SUPPLIED MATERIAL
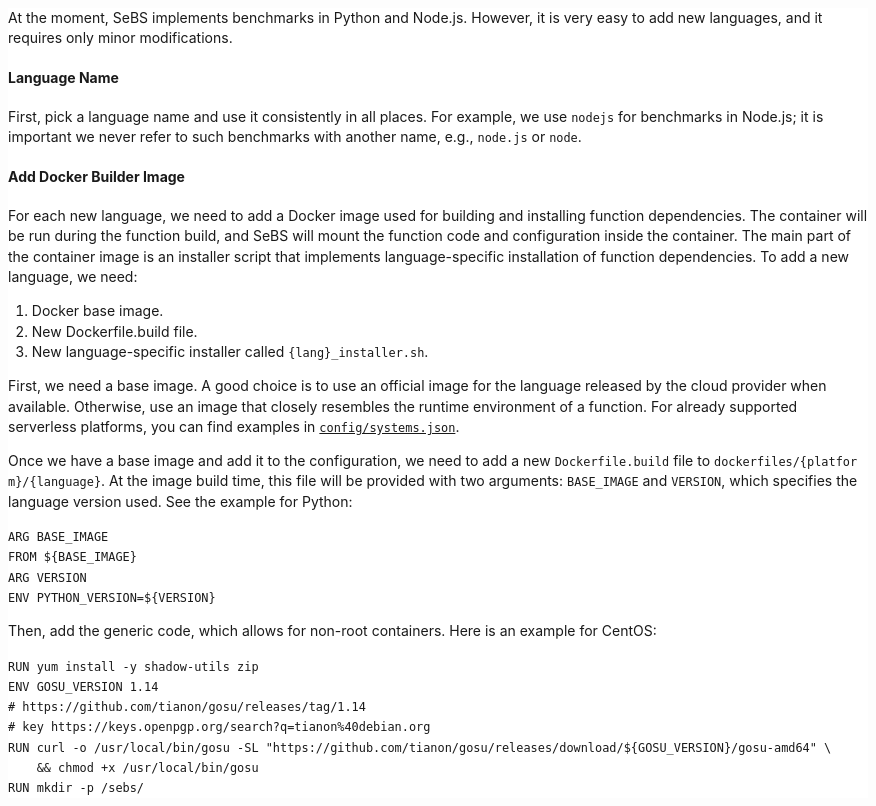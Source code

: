 At the moment, SeBS implements benchmarks in Python and Node.js. However, it is very easy to add new languages,
and it requires only minor modifications.

#### Language Name

First, pick a language name and use it consistently in all places.
For example, we use `nodejs` for benchmarks in Node.js; it is important we never refer to such
benchmarks with another name, e.g., `node.js` or `node`.

#### Add Docker Builder Image

For each new language, we need to add a Docker image used for building and installing function dependencies.
The container will be run during the function build, and SeBS will mount the function code and configuration inside the container.
The main part of the container image is an installer script that implements language-specific installation of function dependencies.
To add a new language, we need:
1. Docker base image.
2. New Dockerfile.build file.
3. New language-specific installer called `{lang}_installer.sh`.

First, we need a base image.
A good choice is to use an official image for the language released by the cloud provider when available.
Otherwise, use an image that closely resembles the runtime environment of a function.
For already supported serverless platforms, you can find examples in [`config/systems.json`](/config/systems.json).

Once we have a base image and add it to the configuration, we need to add a new `Dockerfile.build` file to `dockerfiles/{platform}/{language}`.
At the image build time, this file will be provided with two arguments: `BASE_IMAGE` and `VERSION`, which specifies the language version used.
See the example for Python:

```
ARG BASE_IMAGE
FROM ${BASE_IMAGE}
ARG VERSION
ENV PYTHON_VERSION=${VERSION}
```

Then, add the generic code, which allows for non-root containers. Here is an example for CentOS:

```
RUN yum install -y shadow-utils zip
ENV GOSU_VERSION 1.14
# https://github.com/tianon/gosu/releases/tag/1.14
# key https://keys.openpgp.org/search?q=tianon%40debian.org
RUN curl -o /usr/local/bin/gosu -SL "https://github.com/tianon/gosu/releases/download/${GOSU_VERSION}/gosu-amd64" \
    && chmod +x /usr/local/bin/gosu
RUN mkdir -p /sebs/
```
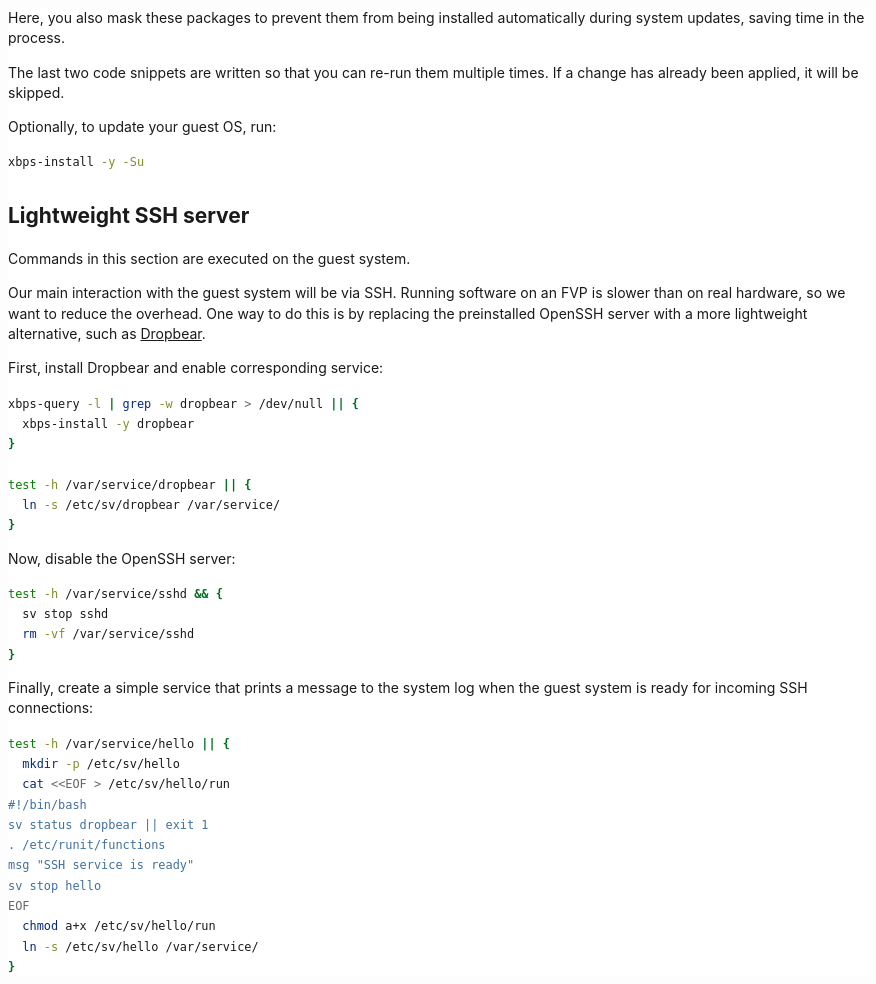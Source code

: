 Here, you also mask these packages to prevent them from being installed automatically
during system updates, saving time in the process.

The last two code snippets are written so that you can re-run them multiple times.
If a change has already been applied, it will be skipped.

Optionally, to update your guest OS, run:

```bash
xbps-install -y -Su
```

## Lightweight SSH server

Commands in this section are executed on the guest system.

Our main interaction with the guest system will be via SSH. Running software on an
FVP is slower than on real hardware, so we want to reduce the overhead. One way to
do this is by replacing the preinstalled OpenSSH server with a more lightweight
alternative, such as [Dropbear](https://matt.ucc.asn.au/dropbear/dropbear.html).

First, install Dropbear and enable corresponding service:

```bash
xbps-query -l | grep -w dropbear > /dev/null || {
  xbps-install -y dropbear
}

test -h /var/service/dropbear || {
  ln -s /etc/sv/dropbear /var/service/
}
```

Now, disable the OpenSSH server:

```bash
test -h /var/service/sshd && {
  sv stop sshd
  rm -vf /var/service/sshd
}
```

Finally, create a simple service that prints a message to the system log when the guest
system is ready for incoming SSH connections:

```bash
test -h /var/service/hello || {
  mkdir -p /etc/sv/hello
  cat <<EOF > /etc/sv/hello/run
#!/bin/bash
sv status dropbear || exit 1
. /etc/runit/functions
msg "SSH service is ready"
sv stop hello
EOF
  chmod a+x /etc/sv/hello/run
  ln -s /etc/sv/hello /var/service/
}
```
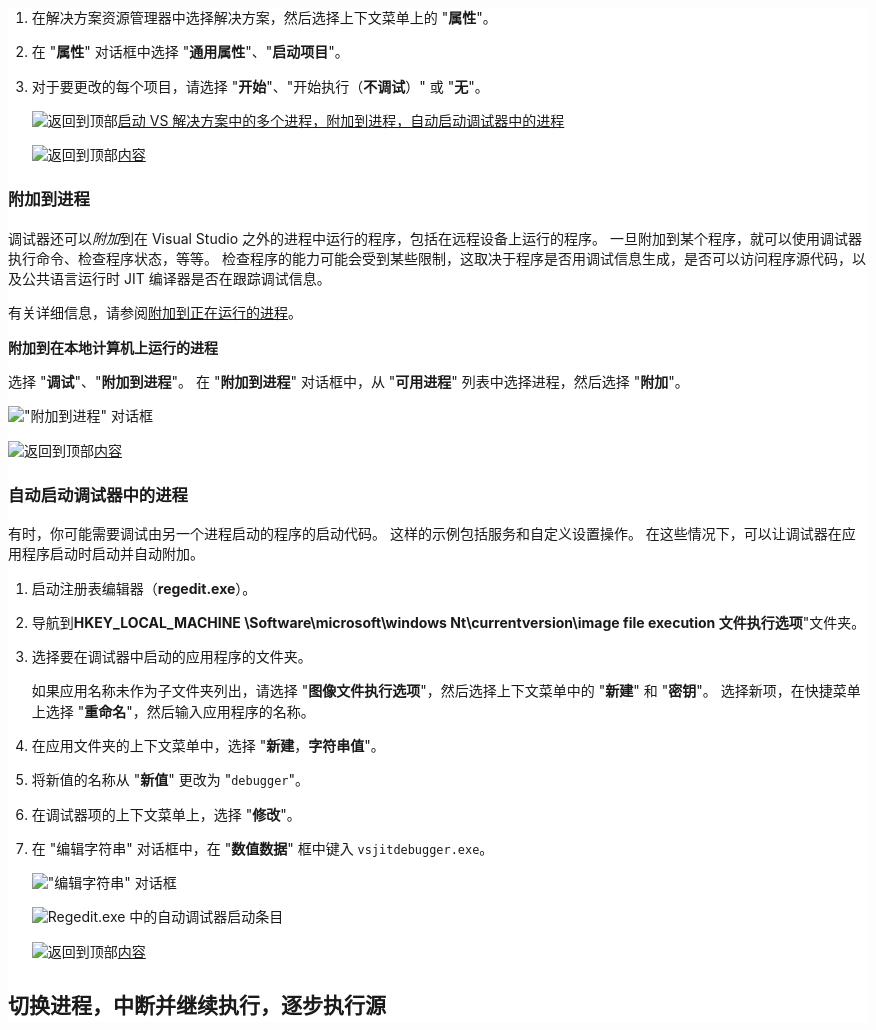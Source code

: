1. 在解决方案资源管理器中选择解决方案，然后选择上下文菜单上的 "**属性**"。  
  
2. 在 "**属性**" 对话框中选择 "**通用属性**"、"**启动项目**"。  
  
3. 对于要更改的每个项目，请选择 "**开始**"、"开始执行（**不调试**）" 或 "**无**"。  
  
   ![返回到顶部](../debugger/media/pcs-backtotop.png "PCS_BackToTop")[启动 VS 解决方案中的多个进程，附加到进程，自动启动调试器中的进程](../debugger/debug-multiple-processes.md#BKMK_Start_multiple_processes_in_a_VS_solution__attach_to_a_process__automatically_start_a_process_in_the_debugger)  
  
   ![返回到顶部](../debugger/media/pcs-backtotop.png "PCS_BackToTop")[内容](#BKMK_Contents)  
  
### <a name="BKMK_Attach_to_a_process"></a>附加到进程  
 调试器还可以*附加*到在 Visual Studio 之外的进程中运行的程序，包括在远程设备上运行的程序。 一旦附加到某个程序，就可以使用调试器执行命令、检查程序状态，等等。 检查程序的能力可能会受到某些限制，这取决于程序是否用调试信息生成，是否可以访问程序源代码，以及公共语言运行时 JIT 编译器是否在跟踪调试信息。  
  
 有关详细信息，请参阅[附加到正在运行的进程](../debugger/attach-to-running-processes-with-the-visual-studio-debugger.md)。  
  
 **附加到在本地计算机上运行的进程**  
  
 选择 "**调试**"、"**附加到进程**"。 在 "**附加到进程**" 对话框中，从 "**可用进程**" 列表中选择进程，然后选择 "**附加**"。  
  
 !["附加到进程" 对话框](../debugger/media/dbg-attachtoprocessdlg.png "DBG_AttachToProcessDlg")  
  
 ![返回到顶部](../debugger/media/pcs-backtotop.png "PCS_BackToTop")[内容](#BKMK_Contents)  
  
### <a name="BKMK_Automatically_start_an_process_in_the_debugger"></a>自动启动调试器中的进程  
 有时，你可能需要调试由另一个进程启动的程序的启动代码。 这样的示例包括服务和自定义设置操作。 在这些情况下，可以让调试器在应用程序启动时启动并自动附加。  
  
1. 启动注册表编辑器（**regedit.exe**）。  
  
2. 导航到**HKEY_LOCAL_MACHINE \Software\microsoft\windows Nt\currentversion\image file execution 文件执行选项**"文件夹。  
  
3. 选择要在调试器中启动的应用程序的文件夹。  
  
    如果应用名称未作为子文件夹列出，请选择 "**图像文件执行选项**"，然后选择上下文菜单中的 "**新建**" 和 "**密钥**"。 选择新项，在快捷菜单上选择 "**重命名**"，然后输入应用程序的名称。  
  
4. 在应用文件夹的上下文菜单中，选择 "**新建**，**字符串值**"。  
  
5. 将新值的名称从 "**新值**" 更改为 "`debugger`"。  
  
6. 在调试器项的上下文菜单上，选择 "**修改**"。  
  
7. 在 "编辑字符串" 对话框中，在 "**数值数据**" 框中键入 `vsjitdebugger.exe`。  
  
    !["编辑字符串" 对话框](../debugger/media/dbg-execution-automaticstart-editstringdlg.png "DBG_Execution_AutomaticStart_EditStringDlg")  
  
   ![Regedit.exe 中的自动调试器启动条目](../debugger/media/dbg-execution-automaticstart-result.png "DBG_Execution_AutomaticStart_Result")  
  
   ![返回到顶部](../debugger/media/pcs-backtotop.png "PCS_BackToTop")[内容](#BKMK_Contents)  
  
## <a name="BKMK_Switch_processes__break_and_continue_execution__step_through_source"></a>切换进程，中断并继续执行，逐步执行源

DESCRIPTION OF THE TASK
Scan the records above and count the lines that contain "benchmarks". No text besides the count.

WRITTEN SOLUTION
3